As international oil and gas companies increasingly pursue hydrocarbons in frontier regions, the effect of investing billions of dollars into the developing countries where these energy resources are located has contributed to making places that were once regarded as backwaters, or even « Third World », very expensive places to live. While natives to a particular country can rely on local knowledge to keep their own living costs down, expatriates – especially with a taste for comforts from back home – are finding that certain African cities are among the most expensive places in the world to rent accommodation or even to buy a pair of jeans. Here we look at lists produced by consultancy firms ECA International and Mercer of the world’s most-expensive cities for expatriate workers to identify the most expensive oil and gas towns.
In ECA’s list of the top 50 most-expensive cities in the world for expats, five are located in Australia.
Undoubtedly, the strong Australian dollar (which has improved by around six cents compared to the U.S. dollar during the past six months) has played its part in making Australia a more costly destination for expats. But a lot of this strength has been driven by interest in a wide range of commodities available in Australia, not least of which is oil and gas.

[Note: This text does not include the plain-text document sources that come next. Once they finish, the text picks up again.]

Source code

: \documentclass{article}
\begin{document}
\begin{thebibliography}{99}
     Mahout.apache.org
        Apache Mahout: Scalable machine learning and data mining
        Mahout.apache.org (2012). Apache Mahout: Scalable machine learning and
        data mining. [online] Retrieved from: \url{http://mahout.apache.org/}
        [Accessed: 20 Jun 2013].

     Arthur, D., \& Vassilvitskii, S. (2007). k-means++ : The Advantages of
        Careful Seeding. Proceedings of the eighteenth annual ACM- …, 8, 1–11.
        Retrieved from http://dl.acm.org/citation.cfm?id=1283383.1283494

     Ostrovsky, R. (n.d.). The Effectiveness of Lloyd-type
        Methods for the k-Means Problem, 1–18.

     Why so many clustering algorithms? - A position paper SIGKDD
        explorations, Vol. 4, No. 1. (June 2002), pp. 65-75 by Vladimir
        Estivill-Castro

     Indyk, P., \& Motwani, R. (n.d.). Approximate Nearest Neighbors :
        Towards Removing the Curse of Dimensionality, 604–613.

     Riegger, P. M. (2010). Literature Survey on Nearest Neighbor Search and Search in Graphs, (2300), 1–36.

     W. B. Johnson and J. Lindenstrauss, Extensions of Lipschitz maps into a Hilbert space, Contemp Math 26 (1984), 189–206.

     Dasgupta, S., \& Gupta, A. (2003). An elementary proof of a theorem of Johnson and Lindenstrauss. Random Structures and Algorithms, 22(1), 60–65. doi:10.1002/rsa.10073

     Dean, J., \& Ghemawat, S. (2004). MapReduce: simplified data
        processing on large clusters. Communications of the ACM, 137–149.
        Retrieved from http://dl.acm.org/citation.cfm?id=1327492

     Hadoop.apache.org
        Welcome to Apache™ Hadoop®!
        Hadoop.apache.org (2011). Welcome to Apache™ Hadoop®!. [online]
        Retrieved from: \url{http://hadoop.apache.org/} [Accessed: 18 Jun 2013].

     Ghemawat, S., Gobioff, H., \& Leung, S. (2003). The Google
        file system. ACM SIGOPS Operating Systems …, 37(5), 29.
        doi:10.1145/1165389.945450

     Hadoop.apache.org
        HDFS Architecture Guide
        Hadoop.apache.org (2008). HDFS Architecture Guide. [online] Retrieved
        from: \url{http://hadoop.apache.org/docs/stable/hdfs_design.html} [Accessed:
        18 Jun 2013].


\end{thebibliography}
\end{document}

The Western Australian oil town Perth came behind Canberra and Sydney in ECA’s list as the 27th most-expensive city for expats in the world. But for the purpose of this list, focused on the most-expensive oil and gas towns, we are rating it at number five. The boom in Western Australia’s energy sector has seen the state outstrip the rest of the country when it comes to job growth, as reflected by migration statistics that show Western Australia’s population growth increased by a whopping 3.4 percent in 2012 – compared to just 1.7 percent for Australia as a whole, according to the Australian Bureau of Statistics. Many of these migrants have flocked to Perth – the home of Australian oil and gas firm Woodside Petroleum Ltd., which owns extensive gas reserves in the Browse Basin offshore Western Australia.
Plenty of other firms have established bases in the city as they develop major gas projects, such as Chevron Corp.’s $45-billion Gorgon gas development or Royal Dutch Shell plc’s floating liquefied natural gas (FLNG) Prelude project.